To arrive at being one’s true self from understanding is called culture.
Confucius
Natural
Habitual
The Dalai Lama once spoke on why he believes that compassion is our natural state of being. Looking at this from a purely physical standpoint, the Dalai Lama noted that we can see when a person is in a compassionate state because life is enriched. The immune system is fortified, stress hormones are lowered, and the heart rate is improved. In comparison, judgments and actions that disconnect one from compassion have the opposite effect; the constriction and stress created from such disconnection can literally kill the body.
The practice of NVC helps remove obstacles so that our natural desire to give and receive compassionately can be revealed.
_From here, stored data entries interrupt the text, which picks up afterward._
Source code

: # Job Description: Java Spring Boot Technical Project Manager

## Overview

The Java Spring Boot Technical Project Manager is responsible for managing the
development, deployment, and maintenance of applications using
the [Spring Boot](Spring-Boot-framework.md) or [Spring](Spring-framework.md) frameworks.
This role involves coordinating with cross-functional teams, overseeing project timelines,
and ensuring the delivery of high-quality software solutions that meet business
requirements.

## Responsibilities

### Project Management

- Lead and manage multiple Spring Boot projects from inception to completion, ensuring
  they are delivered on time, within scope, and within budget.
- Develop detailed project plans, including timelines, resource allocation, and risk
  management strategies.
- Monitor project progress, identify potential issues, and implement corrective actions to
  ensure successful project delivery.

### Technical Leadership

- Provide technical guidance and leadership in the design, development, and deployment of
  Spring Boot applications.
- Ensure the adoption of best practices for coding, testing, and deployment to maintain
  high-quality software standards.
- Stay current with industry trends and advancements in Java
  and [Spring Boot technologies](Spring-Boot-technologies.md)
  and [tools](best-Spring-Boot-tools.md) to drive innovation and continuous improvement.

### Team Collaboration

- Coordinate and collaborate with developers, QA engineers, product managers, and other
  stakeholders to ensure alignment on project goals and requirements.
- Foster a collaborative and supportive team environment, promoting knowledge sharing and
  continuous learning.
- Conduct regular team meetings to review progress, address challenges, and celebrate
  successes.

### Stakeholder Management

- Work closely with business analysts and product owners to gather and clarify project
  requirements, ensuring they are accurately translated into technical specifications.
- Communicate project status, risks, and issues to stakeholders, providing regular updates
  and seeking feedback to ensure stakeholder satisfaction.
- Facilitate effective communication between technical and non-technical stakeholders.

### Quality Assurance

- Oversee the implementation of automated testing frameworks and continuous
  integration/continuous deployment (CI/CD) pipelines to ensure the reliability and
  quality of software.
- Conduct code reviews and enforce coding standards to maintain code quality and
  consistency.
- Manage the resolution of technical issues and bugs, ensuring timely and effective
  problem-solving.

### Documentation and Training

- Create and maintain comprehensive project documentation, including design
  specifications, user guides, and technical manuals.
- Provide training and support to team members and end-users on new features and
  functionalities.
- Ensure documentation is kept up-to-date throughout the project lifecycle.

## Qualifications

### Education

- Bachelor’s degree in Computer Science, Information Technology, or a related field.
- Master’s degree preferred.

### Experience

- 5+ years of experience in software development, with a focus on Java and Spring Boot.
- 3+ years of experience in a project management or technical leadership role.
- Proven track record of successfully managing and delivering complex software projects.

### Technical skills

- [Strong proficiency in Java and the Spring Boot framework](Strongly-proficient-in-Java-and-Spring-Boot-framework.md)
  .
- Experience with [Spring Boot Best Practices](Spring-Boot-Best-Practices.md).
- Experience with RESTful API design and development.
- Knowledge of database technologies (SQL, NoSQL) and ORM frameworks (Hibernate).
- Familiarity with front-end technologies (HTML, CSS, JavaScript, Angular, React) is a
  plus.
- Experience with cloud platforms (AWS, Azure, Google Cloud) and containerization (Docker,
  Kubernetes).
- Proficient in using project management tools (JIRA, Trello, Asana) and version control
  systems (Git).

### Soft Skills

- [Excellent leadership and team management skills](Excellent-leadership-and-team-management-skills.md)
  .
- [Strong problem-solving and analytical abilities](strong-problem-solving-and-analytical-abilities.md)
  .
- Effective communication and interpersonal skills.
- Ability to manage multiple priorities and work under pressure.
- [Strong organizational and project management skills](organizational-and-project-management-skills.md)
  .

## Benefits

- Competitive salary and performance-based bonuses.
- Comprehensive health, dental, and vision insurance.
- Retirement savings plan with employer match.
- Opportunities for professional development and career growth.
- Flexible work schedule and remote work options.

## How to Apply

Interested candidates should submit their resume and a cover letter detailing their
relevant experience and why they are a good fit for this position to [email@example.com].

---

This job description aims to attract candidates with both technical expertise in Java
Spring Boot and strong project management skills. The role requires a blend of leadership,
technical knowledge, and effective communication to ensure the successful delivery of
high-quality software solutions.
Pema Chödrön writes about how we cement over our basic goodness with self-denigration, judgments, comparisons, etc. But when we start to do things like practice the five precepts of Buddhism, translate judgments into feelings and needs, and take responsibility for ourselves, we begin to put a crack in that cement. And whenever there is a crack in the cement, a plant (life) inevitably begins to burst forth. I experience what is natural as a voice within myself that I trust will never leave me - no matter how disconnected and despairing I may be, I have a yearning for connection to my heart that is always calling to me.
In my understanding, the difference between what is natural and what is habitual is the difference between living in freedom and living in slavery. When I live through the filter of the beliefs that have been passed on to me such as what it means to “be a real man”, a Catholic, a father, a spouse, a citizen of the United States, etc. I no longer have a direct experience of life. Instead of living, I feel a deadening; a disconnection from myself that comes from placing my attention on abstract notions of what it means to be a good man, a good husband, etc.
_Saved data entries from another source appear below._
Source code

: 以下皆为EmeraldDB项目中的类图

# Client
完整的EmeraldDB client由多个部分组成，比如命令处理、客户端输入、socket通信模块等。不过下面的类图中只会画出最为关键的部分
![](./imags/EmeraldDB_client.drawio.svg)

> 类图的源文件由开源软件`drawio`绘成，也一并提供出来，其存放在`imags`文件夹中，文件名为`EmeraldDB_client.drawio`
Marshall Rosenberg has often said that people who are connected to their needs don’t make good slaves. When I connect to the universal needs behind my thoughts and actions, I experience openness both physically and mentally that I would describe as the feeling of freedom. I am free to choose when I am connected to my needs because my actions arise as an expression of my authentic self vs. reacting out of habitual thoughts and beliefs. When I am connected to needs, my actions are in the service of enriching life instead of reinforcing ideas and structures that keep me stuck looking outside of myself and wallowing in judgments and disconnection.
Marshall Rosenberg on the difference between natural vs. habitual from his book Raising Children Compassionately
For many parents, the way I’m talking about communicating is so different that they say, “Well, it just doesn’t seem natural to communicate that way.” At just the right time, I read something that Gandhi had written in which he said, “Don’t mix up that which is habitual with that which is natural.” Gandhi said that very often we’ve been trained to communicate and act in ways that are quite unnatural, but they are habitual in the sense that we have been trained for various reasons to do it that way in our culture. And that certainly rang true to me in the way that I was trained to communicate with children. The way I was trained to communicate by judging rightness and wrongness, goodness and badness, and the use of punishment was widely used and very easily became habitual for me as a parent. But I wouldn’t say that because something is habitual that it is natural.
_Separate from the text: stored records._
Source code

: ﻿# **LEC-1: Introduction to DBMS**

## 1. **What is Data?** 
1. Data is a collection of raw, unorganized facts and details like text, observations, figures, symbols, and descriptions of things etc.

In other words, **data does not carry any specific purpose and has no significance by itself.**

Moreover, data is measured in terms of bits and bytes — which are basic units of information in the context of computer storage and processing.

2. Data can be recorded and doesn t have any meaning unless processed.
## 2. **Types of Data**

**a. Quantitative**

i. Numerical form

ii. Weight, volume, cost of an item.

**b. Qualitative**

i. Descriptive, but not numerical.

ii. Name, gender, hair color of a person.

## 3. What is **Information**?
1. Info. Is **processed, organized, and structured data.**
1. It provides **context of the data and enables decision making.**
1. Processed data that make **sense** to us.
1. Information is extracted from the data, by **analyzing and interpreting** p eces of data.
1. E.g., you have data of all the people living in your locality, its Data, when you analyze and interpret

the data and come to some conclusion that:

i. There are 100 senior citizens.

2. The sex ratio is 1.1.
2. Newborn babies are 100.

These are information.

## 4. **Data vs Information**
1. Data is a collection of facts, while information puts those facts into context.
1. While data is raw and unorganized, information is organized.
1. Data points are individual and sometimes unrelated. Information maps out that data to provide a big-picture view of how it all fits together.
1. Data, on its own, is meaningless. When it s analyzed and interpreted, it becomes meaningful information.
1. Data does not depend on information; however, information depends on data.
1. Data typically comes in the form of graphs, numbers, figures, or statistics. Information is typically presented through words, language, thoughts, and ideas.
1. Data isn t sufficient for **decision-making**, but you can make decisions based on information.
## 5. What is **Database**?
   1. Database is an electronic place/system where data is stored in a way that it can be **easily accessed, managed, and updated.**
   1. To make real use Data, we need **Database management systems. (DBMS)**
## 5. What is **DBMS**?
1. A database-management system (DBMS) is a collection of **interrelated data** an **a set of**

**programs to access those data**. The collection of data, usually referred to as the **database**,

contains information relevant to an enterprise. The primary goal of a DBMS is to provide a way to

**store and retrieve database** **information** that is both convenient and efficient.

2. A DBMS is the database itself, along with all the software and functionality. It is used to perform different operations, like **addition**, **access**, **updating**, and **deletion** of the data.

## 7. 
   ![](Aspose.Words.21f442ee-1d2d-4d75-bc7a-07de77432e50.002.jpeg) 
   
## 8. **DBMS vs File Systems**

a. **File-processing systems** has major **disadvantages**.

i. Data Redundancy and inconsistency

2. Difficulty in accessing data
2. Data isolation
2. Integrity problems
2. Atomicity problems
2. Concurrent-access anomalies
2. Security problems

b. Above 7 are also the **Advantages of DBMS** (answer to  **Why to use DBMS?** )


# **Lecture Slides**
I learned that it is much more natural for people to connect in a loving, respectful way, and to do things out of joy for each other, rather than using punishment and reward or blame and guilt as means of coercion. But such a transformation does require a good deal of consciousness and effort.
I can recall one time when I was transforming myself from a habitually judgmental way of communicating with my children to the way that I am now advocating. On the day I’m thinking of, my oldest son and I were having a conflict, and it was taking me quite awhile to communicate it in the way that I was choosing to, rather than the way that had become habitual. Almost everything that came into my mind originally was some coercive statement in the form of a judgment of him for saying what he did. So I had to stop and take a deep breath, and think of how to get more in touch with my needs, and how to get more in touch with his needs. And this was taking me awhile. And he was getting frustrated because he had a friend waiting for him outside, and he said, “Daddy, it’s taking you so long to talk.” And I said, “Let me tell you what I can say quickly: Do it my way or I’ll kick your butt”. He said, “Take your time, Dad. Take your time”.
So yes, I would rather take my time and come from an energy that I choose in communicating with my children, rather than habitually responding in a way that I have been trained to do, when it’s not really in harmony with my own values.